Chevron Canada Awarded Exploration License in Flemish Pass Basin
Chevron Canada reaffirmed its commitment to achieving future growth in Atlantic Canada after posting a winning bid on an offshore block in the latest land sale held by the Canada-Newfoundland and Labrador Offshore Petroleum Board (C-NLOPB).
The C-NLOPB on Nov. 12 awarded Chevron an exploration license for NL 15-01-02, a 274,000-hectare parcel in the Flemish Pass Basin. Chevron is the operator on the block with a 35 percent interest, while Statoil Canada has 35 percent and BG International has 30 percent.
Chevron was awarded an exploration license for NL 15-01-02, a 274,000-hectare parcel in the Flemish Pass Basin.

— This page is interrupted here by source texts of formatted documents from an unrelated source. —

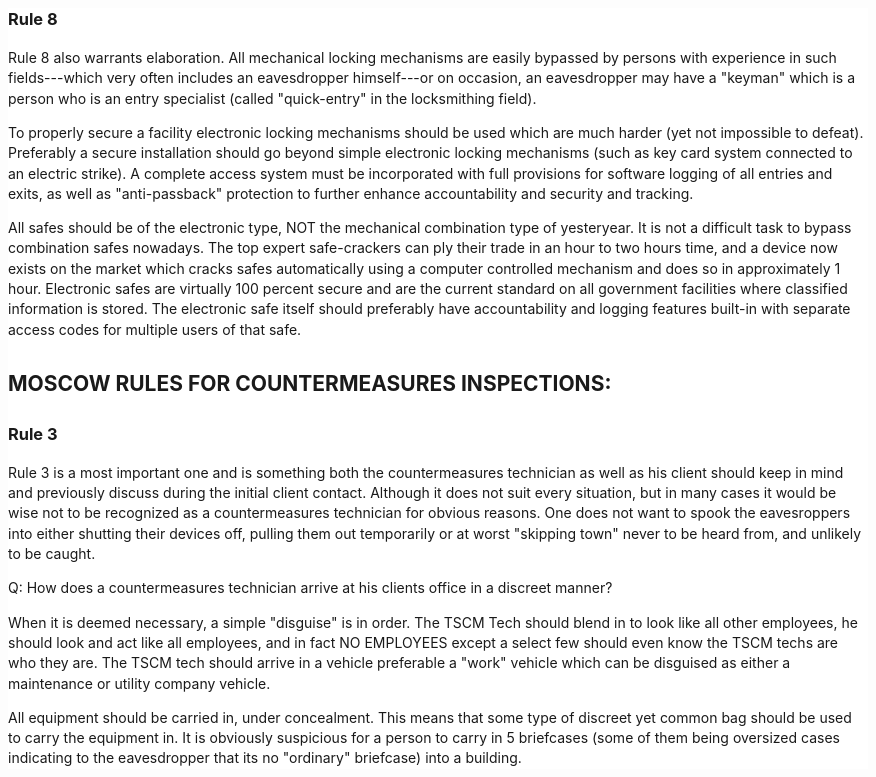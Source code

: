 ### Rule 8

Rule 8 also warrants elaboration. All mechanical locking mechanisms are
easily bypassed by persons with experience in such fields---which very
often includes an eavesdropper himself---or on occasion, an eavesdropper
may have a  "keyman"  which is a person who is an entry specialist
(called "quick-entry" in the locksmithing field).

To properly secure a facility electronic locking mechanisms should be
used which are much harder (yet not impossible to defeat).  Preferably a
secure installation should go beyond simple electronic locking
mechanisms (such as key card system connected to an electric strike). A
complete access system must be incorporated with full provisions for
software logging of all entries and exits, as well as "anti-passback"
protection to further enhance accountability and security and tracking.

All safes should be of the electronic type, NOT the mechanical
combination type of yesteryear.  It is not a difficult task to bypass
combination safes nowadays.  The top expert safe-crackers can ply their
trade in an hour to two hours time, and a device now exists on the
market which cracks safes automatically using a computer controlled
mechanism and does so in approximately 1 hour.  Electronic safes are
virtually 100 percent secure and are the current standard on all
government facilities where classified information is stored. The
electronic safe itself should preferably have accountability and logging
features built-in with separate access codes for multiple users of that
safe.


MOSCOW RULES FOR COUNTERMEASURES INSPECTIONS:
---------------------------------------------

### Rule 3

Rule 3 is a most important one and is something both the countermeasures
technician as well as his client should keep in mind and previously
discuss during the initial client contact. Although it does not suit
every situation, but in many cases it would be wise not to be recognized
as a countermeasures technician for obvious reasons.  One does not want
to spook the eavesroppers into either shutting their devices off,
pulling them out temporarily or at worst "skipping town" never to be
heard from, and unlikely to be caught.

Q: How does a countermeasures technician arrive at his clients office in a discreet manner?

When it is deemed necessary, a simple "disguise" is in order.  The TSCM
Tech should blend in to look like all other employees, he should look
and act like all employees, and in fact NO EMPLOYEES except a select few
should even know the TSCM techs are who they are.  The TSCM tech should
arrive in a vehicle preferable a "work" vehicle which can be disguised
as either a maintenance or utility company vehicle.

All equipment should be carried in, under concealment. This means that
some type of discreet yet common bag should be used to carry the
equipment in.  It is obviously suspicious for a person to carry in 5
briefcases (some of them being oversized cases indicating to the
eavesdropper that its no "ordinary" briefcase) into a building.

Chevron was awarded the parcel based on a $43-million work commitment. The pace of implementation of the work commitment is being evaluated.
“We continue to be optimistic about the future of the Flemish Pass Basin, and our successful bid demonstrates our ongoing commitment to further exploration in the region,” said Stan Franklin, Exploration manager for Chevron Canada.
Significant Industry Attention
Chevron already has an interest in two exploration licenses in the Flemish Pass Basin that were acquired in 2012 – EL 1125 and EL 1126. Statoil is the operator of the blocks with a 50 percent interest, Chevron has 40 percent and BG has 10 percent. The first exploration well on EL 1126 (Fitzroya A-12) will spud before the end of 2015.
The Flemish Pass Basin continues to attract significant industry attention. In the most recent land sale, seven parcels attracted a total of $1.2 billion in work commitments.
Statoil submitted the highest work bid at $423 million for a 100 percent interest in a 139,477-hectare parcel adjacent to the Bay du Nord discovery. The Bay du Nord discovery drilled by Statoil and Husky in 2013, along with nearby discoveries at Mizzen in 2009 and Harpoon in 2013, triggered a wave of industry activity.
“Chevron is well positioned in the heart of the trend offsetting the Statoil discoveries,” said Franklin. “The new exploration block offers additional prospectivity and follow-on opportunities.”